EXERCISE :: From the data below, give the number of lines holding the word "renewcommand", with nothing else added.

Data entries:

******************************

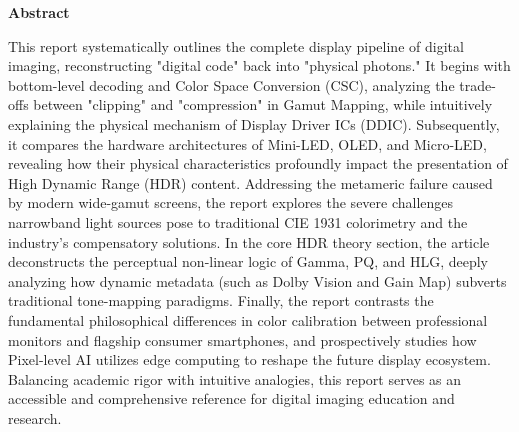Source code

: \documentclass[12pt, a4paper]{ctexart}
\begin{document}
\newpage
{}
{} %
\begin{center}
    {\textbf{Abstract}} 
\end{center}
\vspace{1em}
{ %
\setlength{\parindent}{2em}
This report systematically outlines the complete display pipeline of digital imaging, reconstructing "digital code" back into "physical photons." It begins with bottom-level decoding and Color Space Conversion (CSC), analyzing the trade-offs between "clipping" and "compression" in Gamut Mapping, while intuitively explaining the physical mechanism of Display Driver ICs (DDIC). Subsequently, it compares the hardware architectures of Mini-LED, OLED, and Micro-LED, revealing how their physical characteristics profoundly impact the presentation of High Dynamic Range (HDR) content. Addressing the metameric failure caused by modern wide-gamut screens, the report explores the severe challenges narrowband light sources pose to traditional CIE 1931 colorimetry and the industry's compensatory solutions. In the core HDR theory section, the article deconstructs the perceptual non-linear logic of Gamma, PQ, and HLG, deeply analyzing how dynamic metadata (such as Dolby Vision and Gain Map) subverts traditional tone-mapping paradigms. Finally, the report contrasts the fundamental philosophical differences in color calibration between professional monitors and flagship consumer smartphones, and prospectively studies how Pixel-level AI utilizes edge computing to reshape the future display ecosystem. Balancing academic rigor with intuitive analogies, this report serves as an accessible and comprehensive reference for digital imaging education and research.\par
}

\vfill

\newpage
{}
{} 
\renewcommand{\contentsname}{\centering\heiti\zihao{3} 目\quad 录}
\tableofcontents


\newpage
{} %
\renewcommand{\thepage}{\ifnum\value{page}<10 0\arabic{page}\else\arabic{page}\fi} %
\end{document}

******************************

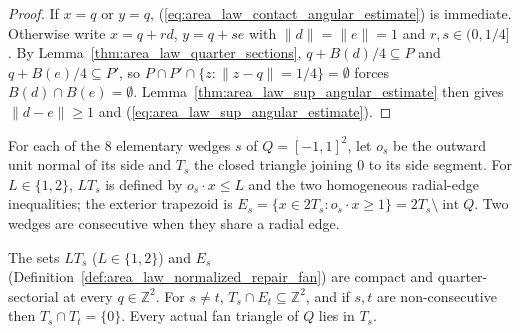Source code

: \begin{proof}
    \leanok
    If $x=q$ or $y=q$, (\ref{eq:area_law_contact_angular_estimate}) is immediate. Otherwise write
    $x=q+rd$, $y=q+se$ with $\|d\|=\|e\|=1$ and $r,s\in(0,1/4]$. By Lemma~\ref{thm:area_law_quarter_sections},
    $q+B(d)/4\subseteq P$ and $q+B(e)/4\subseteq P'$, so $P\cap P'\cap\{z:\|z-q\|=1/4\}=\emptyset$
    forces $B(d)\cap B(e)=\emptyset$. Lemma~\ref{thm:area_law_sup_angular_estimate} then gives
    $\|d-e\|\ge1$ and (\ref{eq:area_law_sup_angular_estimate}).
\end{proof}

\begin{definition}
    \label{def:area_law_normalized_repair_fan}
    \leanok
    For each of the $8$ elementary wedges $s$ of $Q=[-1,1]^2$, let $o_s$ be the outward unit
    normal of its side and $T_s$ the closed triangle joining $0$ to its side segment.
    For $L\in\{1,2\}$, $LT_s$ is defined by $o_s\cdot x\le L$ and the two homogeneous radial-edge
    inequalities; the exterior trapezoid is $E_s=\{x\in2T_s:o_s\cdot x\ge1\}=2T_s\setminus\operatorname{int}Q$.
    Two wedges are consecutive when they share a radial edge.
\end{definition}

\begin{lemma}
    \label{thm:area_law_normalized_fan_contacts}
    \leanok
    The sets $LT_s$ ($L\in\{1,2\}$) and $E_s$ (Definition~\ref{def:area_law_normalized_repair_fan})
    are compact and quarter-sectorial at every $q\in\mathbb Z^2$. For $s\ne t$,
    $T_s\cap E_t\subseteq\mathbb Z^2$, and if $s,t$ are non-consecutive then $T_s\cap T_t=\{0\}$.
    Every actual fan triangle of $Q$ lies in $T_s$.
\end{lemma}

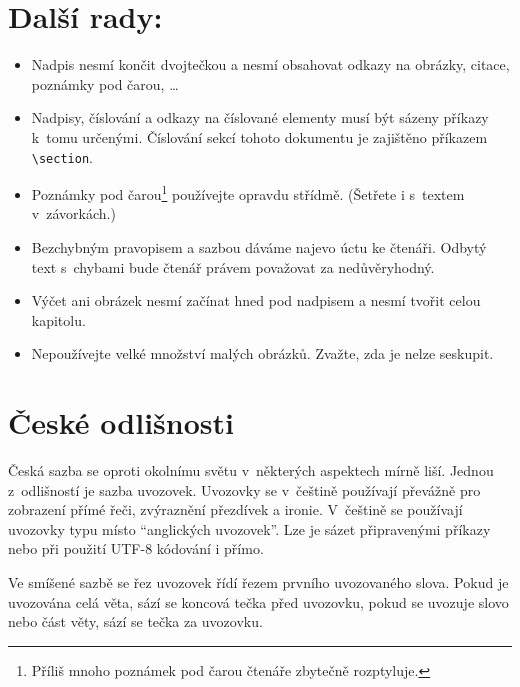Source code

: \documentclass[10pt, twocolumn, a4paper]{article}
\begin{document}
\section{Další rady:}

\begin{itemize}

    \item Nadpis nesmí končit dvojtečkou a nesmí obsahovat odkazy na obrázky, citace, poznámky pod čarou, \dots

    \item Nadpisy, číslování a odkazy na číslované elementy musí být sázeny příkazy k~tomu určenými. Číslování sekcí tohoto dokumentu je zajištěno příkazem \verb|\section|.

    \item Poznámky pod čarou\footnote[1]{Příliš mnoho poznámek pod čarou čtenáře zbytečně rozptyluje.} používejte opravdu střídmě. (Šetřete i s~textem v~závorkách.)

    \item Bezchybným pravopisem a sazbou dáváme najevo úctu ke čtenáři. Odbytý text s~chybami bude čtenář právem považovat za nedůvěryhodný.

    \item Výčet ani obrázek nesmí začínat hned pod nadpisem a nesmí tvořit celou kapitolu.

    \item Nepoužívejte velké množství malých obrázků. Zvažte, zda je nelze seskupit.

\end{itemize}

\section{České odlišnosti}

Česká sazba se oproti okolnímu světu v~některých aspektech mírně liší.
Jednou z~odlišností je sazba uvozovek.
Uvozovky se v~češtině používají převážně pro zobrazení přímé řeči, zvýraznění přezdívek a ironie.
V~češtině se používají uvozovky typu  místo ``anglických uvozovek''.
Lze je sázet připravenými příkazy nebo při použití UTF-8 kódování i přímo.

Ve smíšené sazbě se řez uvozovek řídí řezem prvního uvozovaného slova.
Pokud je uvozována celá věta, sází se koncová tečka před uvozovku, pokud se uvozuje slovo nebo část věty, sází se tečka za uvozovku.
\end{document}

******************************

RESPONSE FOR THIS EXERCISE :: 2